:: WHAT YOU ARE ASKED TO DO ::
Below are some records. Pull every line that contains the word "frac".

Stored data:
+++

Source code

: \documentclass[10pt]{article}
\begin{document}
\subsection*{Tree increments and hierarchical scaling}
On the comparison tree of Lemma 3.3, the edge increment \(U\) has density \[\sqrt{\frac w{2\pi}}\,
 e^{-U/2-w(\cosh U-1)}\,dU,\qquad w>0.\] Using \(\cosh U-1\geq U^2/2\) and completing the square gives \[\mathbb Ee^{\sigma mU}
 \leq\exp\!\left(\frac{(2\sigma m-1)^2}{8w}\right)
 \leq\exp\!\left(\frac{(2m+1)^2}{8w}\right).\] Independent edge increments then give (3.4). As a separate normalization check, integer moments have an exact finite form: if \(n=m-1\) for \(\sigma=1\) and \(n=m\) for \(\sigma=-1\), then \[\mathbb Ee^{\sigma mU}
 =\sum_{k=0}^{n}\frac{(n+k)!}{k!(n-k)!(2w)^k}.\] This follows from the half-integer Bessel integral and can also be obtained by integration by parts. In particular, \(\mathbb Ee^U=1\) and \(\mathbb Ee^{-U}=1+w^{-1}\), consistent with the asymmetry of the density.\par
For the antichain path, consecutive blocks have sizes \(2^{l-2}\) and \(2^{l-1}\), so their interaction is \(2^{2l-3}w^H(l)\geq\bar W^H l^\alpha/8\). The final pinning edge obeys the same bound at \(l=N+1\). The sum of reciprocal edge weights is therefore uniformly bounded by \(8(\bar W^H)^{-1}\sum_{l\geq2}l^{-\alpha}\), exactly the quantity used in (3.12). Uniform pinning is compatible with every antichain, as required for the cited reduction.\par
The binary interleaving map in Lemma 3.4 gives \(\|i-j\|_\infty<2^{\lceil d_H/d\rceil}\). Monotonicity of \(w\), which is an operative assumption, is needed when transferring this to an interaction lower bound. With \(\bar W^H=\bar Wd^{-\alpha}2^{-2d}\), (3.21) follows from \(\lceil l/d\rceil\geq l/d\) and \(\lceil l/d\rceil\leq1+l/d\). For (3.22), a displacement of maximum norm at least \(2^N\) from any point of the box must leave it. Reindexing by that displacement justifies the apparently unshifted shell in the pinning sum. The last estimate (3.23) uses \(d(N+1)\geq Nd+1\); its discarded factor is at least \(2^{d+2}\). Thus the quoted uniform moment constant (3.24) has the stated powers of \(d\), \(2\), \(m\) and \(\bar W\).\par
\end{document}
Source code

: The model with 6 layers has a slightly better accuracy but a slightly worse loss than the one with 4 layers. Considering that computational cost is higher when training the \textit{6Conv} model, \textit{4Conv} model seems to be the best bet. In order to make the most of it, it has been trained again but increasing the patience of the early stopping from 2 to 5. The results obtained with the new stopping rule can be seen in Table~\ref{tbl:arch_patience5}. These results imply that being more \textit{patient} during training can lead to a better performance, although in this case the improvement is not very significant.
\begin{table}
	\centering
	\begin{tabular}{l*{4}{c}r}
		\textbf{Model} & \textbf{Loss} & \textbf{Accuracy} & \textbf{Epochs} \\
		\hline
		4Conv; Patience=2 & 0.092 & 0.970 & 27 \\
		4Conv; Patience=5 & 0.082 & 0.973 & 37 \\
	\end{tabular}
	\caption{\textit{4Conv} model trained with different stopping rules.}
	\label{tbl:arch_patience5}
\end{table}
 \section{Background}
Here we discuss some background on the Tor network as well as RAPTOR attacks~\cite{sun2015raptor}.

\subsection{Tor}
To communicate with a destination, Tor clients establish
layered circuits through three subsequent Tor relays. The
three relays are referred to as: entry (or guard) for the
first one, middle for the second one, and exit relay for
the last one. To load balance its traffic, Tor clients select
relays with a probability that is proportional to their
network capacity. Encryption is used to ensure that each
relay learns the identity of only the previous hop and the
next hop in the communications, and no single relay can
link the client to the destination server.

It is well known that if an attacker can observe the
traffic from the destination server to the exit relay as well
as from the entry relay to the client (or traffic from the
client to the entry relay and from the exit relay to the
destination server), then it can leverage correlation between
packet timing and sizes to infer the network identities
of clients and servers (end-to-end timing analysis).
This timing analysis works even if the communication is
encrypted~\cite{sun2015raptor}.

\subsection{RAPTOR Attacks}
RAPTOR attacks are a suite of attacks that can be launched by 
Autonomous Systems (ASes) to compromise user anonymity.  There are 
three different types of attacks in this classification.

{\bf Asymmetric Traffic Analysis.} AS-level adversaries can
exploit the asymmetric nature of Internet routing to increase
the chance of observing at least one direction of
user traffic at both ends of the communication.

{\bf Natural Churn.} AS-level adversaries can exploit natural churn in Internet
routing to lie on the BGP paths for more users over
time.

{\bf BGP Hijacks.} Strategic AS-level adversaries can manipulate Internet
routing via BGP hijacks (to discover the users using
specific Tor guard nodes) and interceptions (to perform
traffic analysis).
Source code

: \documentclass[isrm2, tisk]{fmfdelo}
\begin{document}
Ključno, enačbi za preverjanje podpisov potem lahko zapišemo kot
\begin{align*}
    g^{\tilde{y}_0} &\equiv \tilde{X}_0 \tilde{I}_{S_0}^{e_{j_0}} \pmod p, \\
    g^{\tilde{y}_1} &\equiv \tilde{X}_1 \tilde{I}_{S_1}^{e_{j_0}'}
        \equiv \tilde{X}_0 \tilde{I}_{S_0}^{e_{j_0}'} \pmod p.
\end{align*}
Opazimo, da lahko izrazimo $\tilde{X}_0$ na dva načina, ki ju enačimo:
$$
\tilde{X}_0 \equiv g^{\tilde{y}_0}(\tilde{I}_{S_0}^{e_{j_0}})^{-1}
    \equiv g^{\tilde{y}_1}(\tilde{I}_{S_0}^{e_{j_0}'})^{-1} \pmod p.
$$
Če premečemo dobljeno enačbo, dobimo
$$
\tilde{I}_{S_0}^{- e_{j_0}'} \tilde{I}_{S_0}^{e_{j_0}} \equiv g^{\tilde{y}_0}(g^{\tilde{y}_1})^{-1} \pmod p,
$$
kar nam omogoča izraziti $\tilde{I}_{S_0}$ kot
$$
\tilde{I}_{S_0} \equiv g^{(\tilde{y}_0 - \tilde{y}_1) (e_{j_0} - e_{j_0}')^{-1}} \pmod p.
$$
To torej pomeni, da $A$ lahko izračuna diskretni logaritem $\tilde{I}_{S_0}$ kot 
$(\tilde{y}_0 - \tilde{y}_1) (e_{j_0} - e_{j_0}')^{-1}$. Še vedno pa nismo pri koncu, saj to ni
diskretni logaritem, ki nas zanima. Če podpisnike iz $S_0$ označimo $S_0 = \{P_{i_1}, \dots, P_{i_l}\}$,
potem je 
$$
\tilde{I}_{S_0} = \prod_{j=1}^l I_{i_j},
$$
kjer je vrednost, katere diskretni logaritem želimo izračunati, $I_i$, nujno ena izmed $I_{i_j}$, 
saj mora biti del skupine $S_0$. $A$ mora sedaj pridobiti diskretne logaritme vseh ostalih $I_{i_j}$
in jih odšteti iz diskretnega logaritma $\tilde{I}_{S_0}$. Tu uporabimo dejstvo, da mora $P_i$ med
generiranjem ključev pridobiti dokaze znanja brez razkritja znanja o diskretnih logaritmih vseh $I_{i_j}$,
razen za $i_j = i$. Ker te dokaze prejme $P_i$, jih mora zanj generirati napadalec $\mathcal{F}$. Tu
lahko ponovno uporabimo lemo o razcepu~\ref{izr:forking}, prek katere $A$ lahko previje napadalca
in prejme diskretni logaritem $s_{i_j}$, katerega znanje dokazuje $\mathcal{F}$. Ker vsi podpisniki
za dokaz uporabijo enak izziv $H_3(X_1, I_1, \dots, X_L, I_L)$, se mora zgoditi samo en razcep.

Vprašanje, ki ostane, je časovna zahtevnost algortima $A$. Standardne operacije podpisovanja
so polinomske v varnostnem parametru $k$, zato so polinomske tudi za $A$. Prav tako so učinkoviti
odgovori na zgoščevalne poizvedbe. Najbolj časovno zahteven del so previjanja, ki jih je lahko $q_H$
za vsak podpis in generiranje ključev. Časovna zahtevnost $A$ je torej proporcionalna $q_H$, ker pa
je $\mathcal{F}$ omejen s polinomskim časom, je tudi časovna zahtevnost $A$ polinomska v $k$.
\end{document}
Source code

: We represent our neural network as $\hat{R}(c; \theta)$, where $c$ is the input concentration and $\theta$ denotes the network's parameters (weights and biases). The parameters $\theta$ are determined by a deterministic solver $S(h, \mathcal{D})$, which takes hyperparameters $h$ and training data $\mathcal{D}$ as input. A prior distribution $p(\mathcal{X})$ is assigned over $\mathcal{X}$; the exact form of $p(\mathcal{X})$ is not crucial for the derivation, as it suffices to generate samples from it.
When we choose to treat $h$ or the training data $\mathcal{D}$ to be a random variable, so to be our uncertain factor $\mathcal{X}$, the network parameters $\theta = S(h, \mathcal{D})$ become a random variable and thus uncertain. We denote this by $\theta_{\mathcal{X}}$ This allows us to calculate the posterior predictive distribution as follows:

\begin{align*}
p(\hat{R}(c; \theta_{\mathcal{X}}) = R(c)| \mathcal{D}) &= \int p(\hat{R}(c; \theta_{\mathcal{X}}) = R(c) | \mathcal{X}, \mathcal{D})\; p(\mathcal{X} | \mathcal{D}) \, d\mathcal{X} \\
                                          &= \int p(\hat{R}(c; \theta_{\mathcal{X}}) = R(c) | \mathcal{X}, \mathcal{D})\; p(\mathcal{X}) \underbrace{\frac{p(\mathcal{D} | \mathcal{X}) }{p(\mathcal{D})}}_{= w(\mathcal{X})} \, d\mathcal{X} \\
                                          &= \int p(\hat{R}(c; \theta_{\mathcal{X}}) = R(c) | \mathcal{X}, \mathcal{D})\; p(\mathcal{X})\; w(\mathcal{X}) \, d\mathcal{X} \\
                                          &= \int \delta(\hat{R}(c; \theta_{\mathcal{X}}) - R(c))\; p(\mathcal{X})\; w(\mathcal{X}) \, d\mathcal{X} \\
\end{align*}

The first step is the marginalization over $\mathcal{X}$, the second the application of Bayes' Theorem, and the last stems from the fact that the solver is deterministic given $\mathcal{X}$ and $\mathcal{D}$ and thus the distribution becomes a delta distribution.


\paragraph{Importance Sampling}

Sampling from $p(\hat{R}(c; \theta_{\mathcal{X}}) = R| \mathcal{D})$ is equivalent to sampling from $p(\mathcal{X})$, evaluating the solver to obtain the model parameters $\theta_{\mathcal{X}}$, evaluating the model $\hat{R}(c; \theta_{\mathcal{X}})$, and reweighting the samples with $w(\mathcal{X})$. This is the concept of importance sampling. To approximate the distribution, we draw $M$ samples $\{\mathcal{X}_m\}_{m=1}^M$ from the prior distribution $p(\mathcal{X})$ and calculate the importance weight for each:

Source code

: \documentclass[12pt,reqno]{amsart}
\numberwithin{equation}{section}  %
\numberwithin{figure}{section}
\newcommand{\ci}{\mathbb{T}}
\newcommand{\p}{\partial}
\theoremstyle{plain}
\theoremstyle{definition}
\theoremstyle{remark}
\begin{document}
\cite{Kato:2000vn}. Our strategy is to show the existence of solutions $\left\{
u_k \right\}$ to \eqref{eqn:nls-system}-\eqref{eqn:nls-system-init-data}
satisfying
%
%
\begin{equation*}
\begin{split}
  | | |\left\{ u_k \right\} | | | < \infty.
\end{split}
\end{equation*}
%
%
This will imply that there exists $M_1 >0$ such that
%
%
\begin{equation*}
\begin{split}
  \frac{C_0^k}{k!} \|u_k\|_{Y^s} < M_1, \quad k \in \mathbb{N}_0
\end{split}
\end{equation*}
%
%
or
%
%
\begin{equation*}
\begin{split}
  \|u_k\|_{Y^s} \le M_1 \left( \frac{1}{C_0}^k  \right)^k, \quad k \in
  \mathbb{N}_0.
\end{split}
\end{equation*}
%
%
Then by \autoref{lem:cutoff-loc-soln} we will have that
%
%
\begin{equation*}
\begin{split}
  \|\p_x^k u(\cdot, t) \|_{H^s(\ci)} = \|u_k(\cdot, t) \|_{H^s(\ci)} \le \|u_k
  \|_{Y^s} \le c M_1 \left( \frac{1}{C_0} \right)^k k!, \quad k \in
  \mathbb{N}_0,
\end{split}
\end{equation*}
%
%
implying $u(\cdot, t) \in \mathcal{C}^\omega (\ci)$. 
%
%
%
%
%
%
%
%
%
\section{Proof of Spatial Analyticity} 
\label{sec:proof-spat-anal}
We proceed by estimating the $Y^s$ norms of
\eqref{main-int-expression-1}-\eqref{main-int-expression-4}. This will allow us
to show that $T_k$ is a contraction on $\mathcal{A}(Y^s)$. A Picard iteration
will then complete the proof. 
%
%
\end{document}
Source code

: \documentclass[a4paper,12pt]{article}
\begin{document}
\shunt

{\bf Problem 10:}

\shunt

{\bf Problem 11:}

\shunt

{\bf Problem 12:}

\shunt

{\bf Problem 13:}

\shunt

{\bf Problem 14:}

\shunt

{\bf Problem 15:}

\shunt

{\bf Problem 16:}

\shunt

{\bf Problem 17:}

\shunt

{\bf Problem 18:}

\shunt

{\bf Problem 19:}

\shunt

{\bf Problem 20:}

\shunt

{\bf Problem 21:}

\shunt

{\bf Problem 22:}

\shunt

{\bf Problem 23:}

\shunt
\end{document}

+++

:: EXERCISE RESULT ::
On the comparison tree of Lemma 3.3, the edge increment \(U\) has density \[\sqrt{\frac w{2\pi}}\,
 \leq\exp\!\left(\frac{(2\sigma m-1)^2}{8w}\right)
 \leq\exp\!\left(\frac{(2m+1)^2}{8w}\right).\] Independent edge increments then give (3.4). As a separate normalization check, integer moments have an exact finite form: if \(n=m-1\) for \(\sigma=1\) and \(n=m\) for \(\sigma=-1\), then \[\mathbb Ee^{\sigma mU}
 =\sum_{k=0}^{n}\frac{(n+k)!}{k!(n-k)!(2w)^k}.\] This follows from the half-integer Bessel integral and can also be obtained by integration by parts. In particular, \(\mathbb Ee^U=1\) and \(\mathbb Ee^{-U}=1+w^{-1}\), consistent with the asymmetry of the density.\par
                                          &= \int p(\hat{R}(c; \theta_{\mathcal{X}}) = R(c) | \mathcal{X}, \mathcal{D})\; p(\mathcal{X}) \underbrace{\frac{p(\mathcal{D} | \mathcal{X}) }{p(\mathcal{D})}}_{= w(\mathcal{X})} \, d\mathcal{X} \\
  \frac{C_0^k}{k!} \|u_k\|_{Y^s} < M_1, \quad k \in \mathbb{N}_0
  \|u_k\|_{Y^s} \le M_1 \left( \frac{1}{C_0}^k  \right)^k, \quad k \in
  \|_{Y^s} \le c M_1 \left( \frac{1}{C_0} \right)^k k!, \quad k \in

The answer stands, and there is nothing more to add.